The decision by the court in the Chechen capital of Grozny comes a day after Ukrainian pilot Nadezhda Savchenko, sentenced to 20 years in prison by a Russian court last month, was returned to Kiev as part of a prisoner swap for two alleged Russian intelligence officers.
Klikh and Karpyukh deny ever setting foot in Russia's southern republic of Chechnya and allege they were tortured in a long period of incarceration, during which their families did not know their whereabouts, after their arrest by Russian intelligence agents in 2014.
“The Ukrainian president and the Ukrainian authorities will try and resolve this through negotiations like with Savchenko,” Ilya Novikov, a lawyer for Klikh who also defended Savchenko, told International Business Times.

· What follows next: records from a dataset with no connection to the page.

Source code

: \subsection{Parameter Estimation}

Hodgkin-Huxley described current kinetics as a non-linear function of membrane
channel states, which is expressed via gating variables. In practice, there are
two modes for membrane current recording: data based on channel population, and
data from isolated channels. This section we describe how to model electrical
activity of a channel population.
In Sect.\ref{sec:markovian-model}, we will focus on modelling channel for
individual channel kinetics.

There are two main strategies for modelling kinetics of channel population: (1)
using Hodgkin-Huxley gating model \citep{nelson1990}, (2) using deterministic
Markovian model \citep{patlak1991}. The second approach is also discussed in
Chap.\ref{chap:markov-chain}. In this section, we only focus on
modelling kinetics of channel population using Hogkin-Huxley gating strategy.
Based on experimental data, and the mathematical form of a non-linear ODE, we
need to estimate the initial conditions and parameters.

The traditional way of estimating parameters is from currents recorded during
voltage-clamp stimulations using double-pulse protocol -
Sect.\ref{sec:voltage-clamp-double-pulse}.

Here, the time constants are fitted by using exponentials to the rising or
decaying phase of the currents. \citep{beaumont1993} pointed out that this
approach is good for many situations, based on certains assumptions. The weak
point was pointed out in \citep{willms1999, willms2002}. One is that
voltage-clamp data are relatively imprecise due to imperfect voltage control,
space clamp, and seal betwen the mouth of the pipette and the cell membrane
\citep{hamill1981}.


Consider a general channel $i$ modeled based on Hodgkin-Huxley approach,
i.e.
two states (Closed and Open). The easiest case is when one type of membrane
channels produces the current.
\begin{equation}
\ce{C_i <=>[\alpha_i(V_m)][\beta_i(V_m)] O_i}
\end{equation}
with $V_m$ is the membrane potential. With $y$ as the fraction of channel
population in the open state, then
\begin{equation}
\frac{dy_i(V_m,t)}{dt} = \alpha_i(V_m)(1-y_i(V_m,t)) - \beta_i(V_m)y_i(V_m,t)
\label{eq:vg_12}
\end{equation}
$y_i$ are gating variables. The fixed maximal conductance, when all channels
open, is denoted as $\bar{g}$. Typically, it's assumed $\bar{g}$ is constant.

The two men were convicted by a jury earlier this week based on confessions they later withdrew and on evidence given by Alexander Malofeyev, a Ukrainian national reportedly covered in Nazi tattoos with several chronic diseases who is serving a sentence of over 35 years in a Russian prison.
“Everything that is in this criminal case is built on me being forced to slander myself. Why do you need facts and proof when there are electric shocks?” Karpyukh said during his final statement to the court earlier this month, according to a report by Radio Liberty.

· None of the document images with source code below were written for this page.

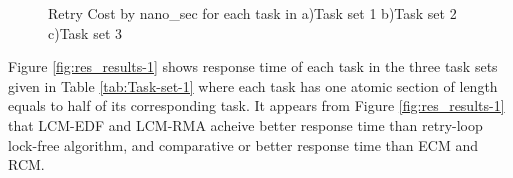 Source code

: \documentclass[conference]{sig-alternate}
\begin{document}
\begin{figure}[htbp]

\caption{\label{fig:RC_results}Retry Cost by nano\_sec for each task in a)Task
set 1 b)Task set 2 c)Task set 3}

\end{figure}

Figure \ref{fig:res_results-1} shows response time of each task in
the three task sets given in Table \ref{tab:Task-set-1} where each
task has one atomic section of length equals to half of its corresponding
task. It appears from Figure \ref{fig:res_results-1} that LCM-EDF
and LCM-RMA acheive better response time than retry-loop lock-free
algorithm, and comparative or better response time than ECM and RCM.
\end{document}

Karpyukh and Klikh were tortured by electric shocks on their hands, feet and genitals, being hung from handcuffs and by enduring long periods of solitary confinement, according to their lawyers.

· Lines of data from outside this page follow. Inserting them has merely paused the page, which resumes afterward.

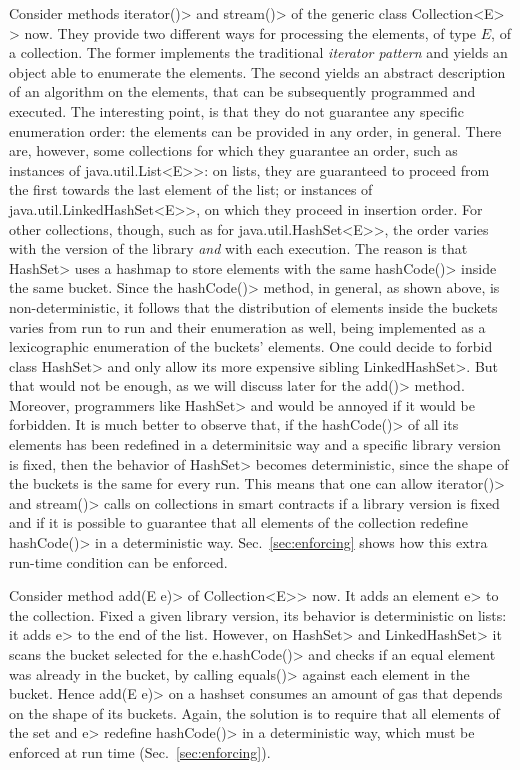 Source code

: Consider methods \<iterator()> and \<stream()> of the generic class
\<Collection$\text{<}$E$\text{>}$> now. They provide two different ways for
processing the elements, of type $E$, of a collection. The former implements
the traditional \emph{iterator pattern} and yields an object able to enumerate
the elements. The second yields an abstract description of an algorithm on the
elements, that can be subsequently programmed and executed. The interesting point, is
that they do not guarantee any specific enumeration order: the elements can be
provided in any order, in general. There are, however, some collections for which they
guarantee an order, such as instances of \<java.util.List$\text{<}$E$\text{>}$>:
on lists, they are guaranteed to proceed from the first towards the last element of the list;
or instances of \<java.util.LinkedHashSet$\text{<}$E$\text{>}$>, on which they proceed in
insertion order.
For other collections, though, such as for \<java.util.HashSet$\text{<}$E$\text{>}$>, the order
varies with the version of the library \emph{and} with each execution. The reason is that
\<HashSet> uses a hashmap to store elements with the same \<hashCode()> inside the same bucket.
Since the \<hashCode()> method, in general, as shown above, is non-deterministic, it follows
that the distribution of elements inside the buckets varies from run to run and their enumeration
as well, being implemented as a lexicographic enumeration of the buckets' elements.
One could decide to forbid class \<HashSet> and only allow its
more expensive sibling \<LinkedHashSet>. But that would not be enough, as we will discuss later
for the \<add()> method. Moreover, programmers like \<HashSet> and would be annoyed if it would be
forbidden. It is much better to observe that, if the \<hashCode()> of all its elements has been
redefined in a determinitsic way
and a specific library version is fixed, then the behavior of \<HashSet> becomes
deterministic, since the shape of the buckets is the same for every run. This means that one
can allow \<iterator()> and \<stream()> calls on collections
in smart contracts if a library version is fixed and if
it is possible to guarantee that all elements of the collection redefine \<hashCode()>
in a deterministic way. Sec.~\ref{sec:enforcing} shows how this extra run-time condition
can be enforced.

Consider method \<add(E e)> of \<Collection$\text{<}$E$\text{>}$> now.
It adds an element \<e> to the collection. Fixed a given library version,
its behavior is deterministic on lists: it adds \<e> to the end of the list.
However, on \<HashSet> and \<LinkedHashSet> it scans the bucket selected
for the \<e.hashCode()> and checks if an equal element was already in the
bucket, by calling \<equals()> against each element in the bucket. Hence \<add(E e)>
on a hashset consumes an amount of gas that depends on the shape of its buckets.
Again, the solution is to require that all elements of the set and \<e> redefine
\<hashCode()> in a deterministic way, which must be enforced at run time
(Sec.~\ref{sec:enforcing}).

Russian prosecutors accused the two men of being part of a group of Ukrainian nationalists, known as the Vikings, who fought in Grozny in 1994 against Russian soldiers during a bloody separatist war that engulfed the region after the fall of the Soviet Union.
Klikh worked as a history teacher in Ukraine before his arrest, while Karpyukh, who has a wife and a nine-year old son, was a member of the extreme Ukrainian nationalist organization Right Sector.
Klikh’s behavior has become increasingly erratic during the court proceedings, and there are fears his mental health has suffered. “Klikh conducts himself very strangely, as if he is a very ill person,” lawyer Novikov said. Experts appointed by the court said Klikh was fit to stand trial.
Evidence given by Klikh and Karpyukh was reportedly used last year by top Russian investigators to accuse Ukrainian officials, including then-Prime Minister Arseny Yatsenyuk, of fighting in Chechnya.
The two men are among a group of Ukrainian nationals, including Savchenko, who have been sentenced to long prison sentences in Russia in what Kiev says are political decisions. There was a collapse in relations between Ukraine and Russia in 2014 after the toppling of a pro-Russian government, which was then followed by the Kremlin’s annexation of Crimea and military support for anti-Kiev rebels in the east of Ukraine.
Ukrainian film director Oleg Sentsov was sentenced by Russia to 20 years in prison in August on terrorism charges, and Ukrainian pensioner Yuri Soloshenko, a 73-year-old reportedly suffering from cancer, was sentenced to six years in prison in October on spying charges.